Records to use
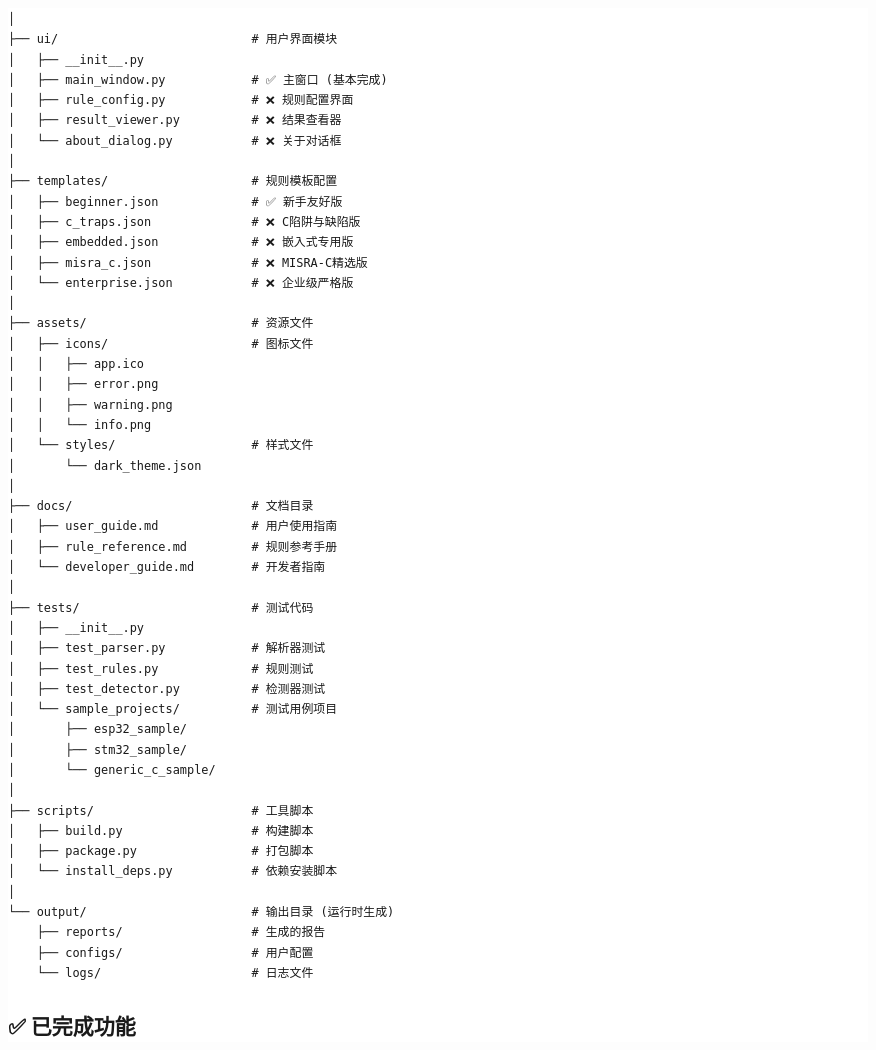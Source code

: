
 ```
│
├── ui/                           # 用户界面模块
│   ├── __init__.py
│   ├── main_window.py            # ✅ 主窗口 (基本完成)
│   ├── rule_config.py            # ❌ 规则配置界面
│   ├── result_viewer.py          # ❌ 结果查看器
│   └── about_dialog.py           # ❌ 关于对话框
│
├── templates/                    # 规则模板配置
│   ├── beginner.json             # ✅ 新手友好版
│   ├── c_traps.json              # ❌ C陷阱与缺陷版
│   ├── embedded.json             # ❌ 嵌入式专用版
│   ├── misra_c.json              # ❌ MISRA-C精选版
│   └── enterprise.json           # ❌ 企业级严格版
│
├── assets/                       # 资源文件
│   ├── icons/                    # 图标文件
│   │   ├── app.ico
│   │   ├── error.png
│   │   ├── warning.png
│   │   └── info.png
│   └── styles/                   # 样式文件
│       └── dark_theme.json
│
├── docs/                         # 文档目录
│   ├── user_guide.md             # 用户使用指南
│   ├── rule_reference.md         # 规则参考手册
│   └── developer_guide.md        # 开发者指南
│
├── tests/                        # 测试代码
│   ├── __init__.py
│   ├── test_parser.py            # 解析器测试
│   ├── test_rules.py             # 规则测试
│   ├── test_detector.py          # 检测器测试
│   └── sample_projects/          # 测试用例项目
│       ├── esp32_sample/
│       ├── stm32_sample/
│       └── generic_c_sample/
│
├── scripts/                      # 工具脚本
│   ├── build.py                  # 构建脚本
│   ├── package.py                # 打包脚本
│   └── install_deps.py           # 依赖安装脚本
│
└── output/                       # 输出目录 (运行时生成)
    ├── reports/                  # 生成的报告
    ├── configs/                  # 用户配置
    └── logs/                     # 日志文件
```

## ✅ 已完成功能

Work required
Write every record out again exactly; no pictures belong in the copy.

Result below
Source code

:
 ```
│
├── ui/                           # 用户界面模块
│   ├── __init__.py
│   ├── main_window.py            # ✅ 主窗口 (基本完成)
│   ├── rule_config.py            # ❌ 规则配置界面
│   ├── result_viewer.py          # ❌ 结果查看器
│   └── about_dialog.py           # ❌ 关于对话框
│
├── templates/                    # 规则模板配置
│   ├── beginner.json             # ✅ 新手友好版
│   ├── c_traps.json              # ❌ C陷阱与缺陷版
│   ├── embedded.json             # ❌ 嵌入式专用版
│   ├── misra_c.json              # ❌ MISRA-C精选版
│   └── enterprise.json           # ❌ 企业级严格版
│
├── assets/                       # 资源文件
│   ├── icons/                    # 图标文件
│   │   ├── app.ico
│   │   ├── error.png
│   │   ├── warning.png
│   │   └── info.png
│   └── styles/                   # 样式文件
│       └── dark_theme.json
│
├── docs/                         # 文档目录
│   ├── user_guide.md             # 用户使用指南
│   ├── rule_reference.md         # 规则参考手册
│   └── developer_guide.md        # 开发者指南
│
├── tests/                        # 测试代码
│   ├── __init__.py
│   ├── test_parser.py            # 解析器测试
│   ├── test_rules.py             # 规则测试
│   ├── test_detector.py          # 检测器测试
│   └── sample_projects/          # 测试用例项目
│       ├── esp32_sample/
│       ├── stm32_sample/
│       └── generic_c_sample/
│
├── scripts/                      # 工具脚本
│   ├── build.py                  # 构建脚本
│   ├── package.py                # 打包脚本
│   └── install_deps.py           # 依赖安装脚本
│
└── output/                       # 输出目录 (运行时生成)
    ├── reports/                  # 生成的报告
    ├── configs/                  # 用户配置
    └── logs/                     # 日志文件
```

## ✅ 已完成功能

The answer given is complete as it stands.